If human rights law learns to “sea” humanity, that is to see people everywhere as ocean-embedded, it can help bridge the gap between protecting people and protecting the environment, giving us tools to act now while longer-term reforms develop.

Summary

Human life depends on a healthy ocean, yet most of us rarely think about how closely our lives are tied to it, especially if we live far from the coast. At the same time, many legal systems still treat the ocean mainly as a resource to be used or controlled. This limits our ability to protect both ocean life and the people whose wellbeing depends on it.

In our paper, we explore how human rights law can help us reconnect people and the ocean by recognising how deeply linked our lives are to marine environments. While some long-term campaigns aim to give nature its own legal rights, these changes will take time. We focus on what law can do now, using tools that already exist. We start from the view that people become who they are as individuals and groups through relationships with places. The ocean is a powerful example. For many governments, the ocean is thought of as dangerous or empty, somewhere where people’s safety or rights can be overlooked, allowing them to disappear both physically and in how they are recognised as human beings. But many coastal and Indigenous communities describe the ocean as life-giving, a place where people and marine environments shape and support one another.

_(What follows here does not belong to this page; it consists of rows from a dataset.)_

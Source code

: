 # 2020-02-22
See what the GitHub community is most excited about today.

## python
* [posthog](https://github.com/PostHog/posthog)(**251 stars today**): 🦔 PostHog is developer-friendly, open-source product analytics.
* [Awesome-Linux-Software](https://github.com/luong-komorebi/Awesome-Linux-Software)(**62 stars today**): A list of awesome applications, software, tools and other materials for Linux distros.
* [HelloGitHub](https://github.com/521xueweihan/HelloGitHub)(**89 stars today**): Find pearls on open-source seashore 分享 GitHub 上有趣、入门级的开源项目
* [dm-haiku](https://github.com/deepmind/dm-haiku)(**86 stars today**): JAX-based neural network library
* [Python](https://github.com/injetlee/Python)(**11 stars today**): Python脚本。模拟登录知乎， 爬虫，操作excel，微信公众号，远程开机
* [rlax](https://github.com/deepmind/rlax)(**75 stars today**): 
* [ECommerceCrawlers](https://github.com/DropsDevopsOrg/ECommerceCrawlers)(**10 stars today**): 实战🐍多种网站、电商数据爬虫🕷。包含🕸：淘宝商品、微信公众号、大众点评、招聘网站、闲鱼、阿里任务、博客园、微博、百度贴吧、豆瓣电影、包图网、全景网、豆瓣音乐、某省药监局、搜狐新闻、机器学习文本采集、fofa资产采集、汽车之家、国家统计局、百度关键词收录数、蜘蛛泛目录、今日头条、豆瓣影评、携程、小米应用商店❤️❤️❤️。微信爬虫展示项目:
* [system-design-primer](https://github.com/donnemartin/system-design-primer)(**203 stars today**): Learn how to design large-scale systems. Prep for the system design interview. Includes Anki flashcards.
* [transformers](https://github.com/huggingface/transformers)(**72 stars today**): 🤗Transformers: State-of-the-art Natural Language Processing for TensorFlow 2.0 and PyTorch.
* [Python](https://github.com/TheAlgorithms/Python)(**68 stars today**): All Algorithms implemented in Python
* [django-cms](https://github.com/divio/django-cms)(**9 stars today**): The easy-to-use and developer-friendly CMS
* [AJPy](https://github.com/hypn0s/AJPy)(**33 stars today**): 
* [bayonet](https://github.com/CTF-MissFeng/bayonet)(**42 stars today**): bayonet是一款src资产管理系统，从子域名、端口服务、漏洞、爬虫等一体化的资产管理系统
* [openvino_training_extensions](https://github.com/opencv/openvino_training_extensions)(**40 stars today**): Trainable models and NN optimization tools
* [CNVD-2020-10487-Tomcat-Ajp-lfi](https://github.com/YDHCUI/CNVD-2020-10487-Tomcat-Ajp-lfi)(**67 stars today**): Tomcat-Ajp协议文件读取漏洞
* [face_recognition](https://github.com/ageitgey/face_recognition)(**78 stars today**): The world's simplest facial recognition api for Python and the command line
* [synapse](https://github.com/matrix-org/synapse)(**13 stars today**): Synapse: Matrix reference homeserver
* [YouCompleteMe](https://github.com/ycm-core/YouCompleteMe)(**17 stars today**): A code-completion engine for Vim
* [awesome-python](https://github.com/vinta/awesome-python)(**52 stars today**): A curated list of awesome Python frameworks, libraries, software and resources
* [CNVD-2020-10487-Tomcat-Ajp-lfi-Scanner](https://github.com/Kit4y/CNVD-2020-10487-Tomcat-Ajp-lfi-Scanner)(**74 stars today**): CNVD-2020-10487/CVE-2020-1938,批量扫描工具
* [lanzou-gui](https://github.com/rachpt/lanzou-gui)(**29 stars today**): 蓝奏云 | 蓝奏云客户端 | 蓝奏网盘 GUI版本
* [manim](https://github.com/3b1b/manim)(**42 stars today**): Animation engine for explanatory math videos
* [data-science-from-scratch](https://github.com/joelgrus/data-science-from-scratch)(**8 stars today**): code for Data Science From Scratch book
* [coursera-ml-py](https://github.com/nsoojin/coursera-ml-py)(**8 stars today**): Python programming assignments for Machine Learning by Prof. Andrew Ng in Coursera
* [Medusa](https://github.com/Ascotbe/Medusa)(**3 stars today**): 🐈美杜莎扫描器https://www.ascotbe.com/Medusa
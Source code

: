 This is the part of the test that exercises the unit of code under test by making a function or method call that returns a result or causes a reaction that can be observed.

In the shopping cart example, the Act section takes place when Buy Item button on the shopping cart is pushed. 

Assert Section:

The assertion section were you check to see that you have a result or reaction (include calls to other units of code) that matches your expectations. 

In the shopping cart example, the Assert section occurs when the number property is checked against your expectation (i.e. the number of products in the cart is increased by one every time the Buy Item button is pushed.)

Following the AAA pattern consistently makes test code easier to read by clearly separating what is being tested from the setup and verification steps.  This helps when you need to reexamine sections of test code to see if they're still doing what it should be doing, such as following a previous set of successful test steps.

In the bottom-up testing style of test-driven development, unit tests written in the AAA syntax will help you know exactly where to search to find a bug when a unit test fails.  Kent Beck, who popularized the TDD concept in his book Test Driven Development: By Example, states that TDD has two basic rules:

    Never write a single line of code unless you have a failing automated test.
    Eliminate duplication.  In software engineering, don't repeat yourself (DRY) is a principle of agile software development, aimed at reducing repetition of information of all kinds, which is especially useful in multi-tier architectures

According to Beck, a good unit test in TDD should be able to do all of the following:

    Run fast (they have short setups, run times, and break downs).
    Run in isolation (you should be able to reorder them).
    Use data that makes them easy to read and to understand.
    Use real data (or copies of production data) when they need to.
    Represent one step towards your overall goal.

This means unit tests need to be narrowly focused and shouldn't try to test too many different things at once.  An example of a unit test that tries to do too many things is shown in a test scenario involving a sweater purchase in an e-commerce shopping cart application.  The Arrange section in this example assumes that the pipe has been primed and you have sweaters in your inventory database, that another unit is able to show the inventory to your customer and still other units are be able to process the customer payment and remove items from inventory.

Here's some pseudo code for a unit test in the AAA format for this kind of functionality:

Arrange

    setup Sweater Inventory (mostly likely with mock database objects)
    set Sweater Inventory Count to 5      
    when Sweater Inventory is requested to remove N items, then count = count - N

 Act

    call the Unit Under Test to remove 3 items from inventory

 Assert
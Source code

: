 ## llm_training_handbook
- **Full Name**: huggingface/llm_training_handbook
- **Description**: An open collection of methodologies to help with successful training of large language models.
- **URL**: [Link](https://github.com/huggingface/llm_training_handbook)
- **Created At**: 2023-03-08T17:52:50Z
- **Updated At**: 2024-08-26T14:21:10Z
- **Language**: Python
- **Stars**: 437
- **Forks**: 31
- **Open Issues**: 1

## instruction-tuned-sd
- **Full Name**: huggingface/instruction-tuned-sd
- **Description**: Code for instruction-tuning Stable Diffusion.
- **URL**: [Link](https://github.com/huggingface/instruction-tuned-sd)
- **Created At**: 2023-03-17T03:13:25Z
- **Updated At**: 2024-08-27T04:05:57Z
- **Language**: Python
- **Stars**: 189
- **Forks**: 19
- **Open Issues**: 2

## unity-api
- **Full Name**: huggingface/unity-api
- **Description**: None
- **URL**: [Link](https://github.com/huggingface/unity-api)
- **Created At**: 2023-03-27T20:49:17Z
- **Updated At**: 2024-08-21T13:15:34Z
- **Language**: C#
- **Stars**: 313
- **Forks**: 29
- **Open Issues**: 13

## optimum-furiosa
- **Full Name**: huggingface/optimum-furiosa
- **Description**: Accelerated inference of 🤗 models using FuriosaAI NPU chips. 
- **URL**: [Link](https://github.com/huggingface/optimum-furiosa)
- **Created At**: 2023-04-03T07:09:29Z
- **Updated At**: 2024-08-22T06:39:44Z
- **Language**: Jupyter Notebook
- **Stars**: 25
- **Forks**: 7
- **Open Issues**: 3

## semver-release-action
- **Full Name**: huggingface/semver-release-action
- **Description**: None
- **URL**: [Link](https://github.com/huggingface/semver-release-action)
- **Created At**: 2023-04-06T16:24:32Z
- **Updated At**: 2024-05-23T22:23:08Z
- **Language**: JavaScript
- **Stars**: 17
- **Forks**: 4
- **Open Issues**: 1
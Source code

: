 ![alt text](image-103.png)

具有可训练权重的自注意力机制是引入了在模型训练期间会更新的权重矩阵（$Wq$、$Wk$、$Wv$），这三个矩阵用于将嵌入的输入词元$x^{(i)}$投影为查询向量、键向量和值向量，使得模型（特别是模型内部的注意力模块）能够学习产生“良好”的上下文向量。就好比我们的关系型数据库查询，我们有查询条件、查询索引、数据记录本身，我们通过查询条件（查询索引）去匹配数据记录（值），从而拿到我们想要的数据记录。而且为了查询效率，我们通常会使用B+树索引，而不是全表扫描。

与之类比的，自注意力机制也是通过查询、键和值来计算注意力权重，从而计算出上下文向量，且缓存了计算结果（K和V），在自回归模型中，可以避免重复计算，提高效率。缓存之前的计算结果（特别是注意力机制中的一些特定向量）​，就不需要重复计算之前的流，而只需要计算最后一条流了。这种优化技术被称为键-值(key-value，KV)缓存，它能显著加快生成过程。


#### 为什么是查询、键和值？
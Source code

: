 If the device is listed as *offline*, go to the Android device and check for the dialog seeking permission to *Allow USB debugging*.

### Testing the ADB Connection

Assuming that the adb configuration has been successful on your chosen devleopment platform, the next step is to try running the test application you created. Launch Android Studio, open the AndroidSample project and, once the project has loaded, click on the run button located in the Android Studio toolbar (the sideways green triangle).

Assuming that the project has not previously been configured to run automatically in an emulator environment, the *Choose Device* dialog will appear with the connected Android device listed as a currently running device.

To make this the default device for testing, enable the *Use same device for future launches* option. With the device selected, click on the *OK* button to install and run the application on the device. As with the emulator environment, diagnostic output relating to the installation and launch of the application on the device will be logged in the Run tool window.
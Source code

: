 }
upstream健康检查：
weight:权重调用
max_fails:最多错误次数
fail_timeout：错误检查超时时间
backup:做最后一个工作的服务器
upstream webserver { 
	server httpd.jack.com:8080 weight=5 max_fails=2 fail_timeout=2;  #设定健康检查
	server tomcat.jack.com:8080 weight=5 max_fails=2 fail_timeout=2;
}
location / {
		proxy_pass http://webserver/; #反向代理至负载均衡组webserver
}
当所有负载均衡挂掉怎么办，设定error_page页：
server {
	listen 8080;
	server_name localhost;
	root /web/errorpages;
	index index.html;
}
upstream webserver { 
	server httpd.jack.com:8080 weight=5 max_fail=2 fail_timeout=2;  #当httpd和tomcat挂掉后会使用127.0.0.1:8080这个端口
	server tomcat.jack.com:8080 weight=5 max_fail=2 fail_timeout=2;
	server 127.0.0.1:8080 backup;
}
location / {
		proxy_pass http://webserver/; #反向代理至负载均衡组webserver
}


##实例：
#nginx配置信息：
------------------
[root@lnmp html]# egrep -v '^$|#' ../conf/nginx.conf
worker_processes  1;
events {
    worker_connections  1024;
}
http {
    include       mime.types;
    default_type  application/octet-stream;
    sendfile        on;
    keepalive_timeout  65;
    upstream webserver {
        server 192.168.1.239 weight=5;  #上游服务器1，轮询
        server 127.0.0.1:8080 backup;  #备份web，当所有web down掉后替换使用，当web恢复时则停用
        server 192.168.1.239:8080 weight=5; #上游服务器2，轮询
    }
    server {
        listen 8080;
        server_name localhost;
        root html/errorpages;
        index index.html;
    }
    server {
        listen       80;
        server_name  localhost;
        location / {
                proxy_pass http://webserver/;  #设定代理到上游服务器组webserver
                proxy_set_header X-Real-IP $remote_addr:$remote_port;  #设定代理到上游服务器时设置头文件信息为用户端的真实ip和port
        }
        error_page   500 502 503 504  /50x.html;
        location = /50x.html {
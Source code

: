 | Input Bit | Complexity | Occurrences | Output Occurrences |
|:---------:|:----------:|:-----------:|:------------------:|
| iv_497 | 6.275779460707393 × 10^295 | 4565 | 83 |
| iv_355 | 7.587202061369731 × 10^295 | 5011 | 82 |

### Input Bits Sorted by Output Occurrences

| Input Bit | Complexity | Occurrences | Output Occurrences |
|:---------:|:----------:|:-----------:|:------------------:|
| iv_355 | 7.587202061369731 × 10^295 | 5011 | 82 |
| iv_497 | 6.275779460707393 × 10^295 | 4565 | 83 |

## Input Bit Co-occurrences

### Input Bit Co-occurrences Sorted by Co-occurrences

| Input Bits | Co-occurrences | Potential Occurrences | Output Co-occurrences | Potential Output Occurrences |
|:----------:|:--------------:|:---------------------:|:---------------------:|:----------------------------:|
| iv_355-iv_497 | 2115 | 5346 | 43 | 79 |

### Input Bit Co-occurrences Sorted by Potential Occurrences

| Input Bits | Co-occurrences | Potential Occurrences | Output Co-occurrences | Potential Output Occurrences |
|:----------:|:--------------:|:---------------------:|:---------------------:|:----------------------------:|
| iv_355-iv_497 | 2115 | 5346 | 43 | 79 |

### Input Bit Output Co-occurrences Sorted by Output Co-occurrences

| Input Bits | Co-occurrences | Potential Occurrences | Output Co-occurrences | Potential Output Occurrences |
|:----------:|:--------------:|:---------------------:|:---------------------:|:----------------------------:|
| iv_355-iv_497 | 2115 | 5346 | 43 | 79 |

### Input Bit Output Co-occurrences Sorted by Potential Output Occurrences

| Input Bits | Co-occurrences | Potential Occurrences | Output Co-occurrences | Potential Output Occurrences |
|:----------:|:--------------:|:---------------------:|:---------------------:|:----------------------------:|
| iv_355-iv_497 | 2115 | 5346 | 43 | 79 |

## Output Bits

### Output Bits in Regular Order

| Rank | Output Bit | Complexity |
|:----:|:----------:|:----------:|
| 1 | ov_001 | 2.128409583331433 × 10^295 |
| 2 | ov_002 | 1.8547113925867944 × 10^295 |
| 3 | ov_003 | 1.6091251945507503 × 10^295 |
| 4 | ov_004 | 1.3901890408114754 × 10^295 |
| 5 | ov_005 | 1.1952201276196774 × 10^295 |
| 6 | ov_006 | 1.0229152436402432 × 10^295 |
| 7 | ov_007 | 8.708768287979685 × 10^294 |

Human rights law already helps counter harmful narratives by making people at sea more visible. We describe this as an ability to “see” people at sea. We argue that human rights law could also “sea” people on land: that is, recognise that all of us, wherever we live, are connected to the ocean and dependent on its wellbeing. We argue that human rights bodies already have the tools to take this step. Doing so could help widen global understanding of why the ocean matters for everyone, not just for those living near it. We hope these ideas will spark further research and support practical efforts to protect marine environments in ways that are equitable, inclusive, and attentive to the wellbeing of humans and the ocean.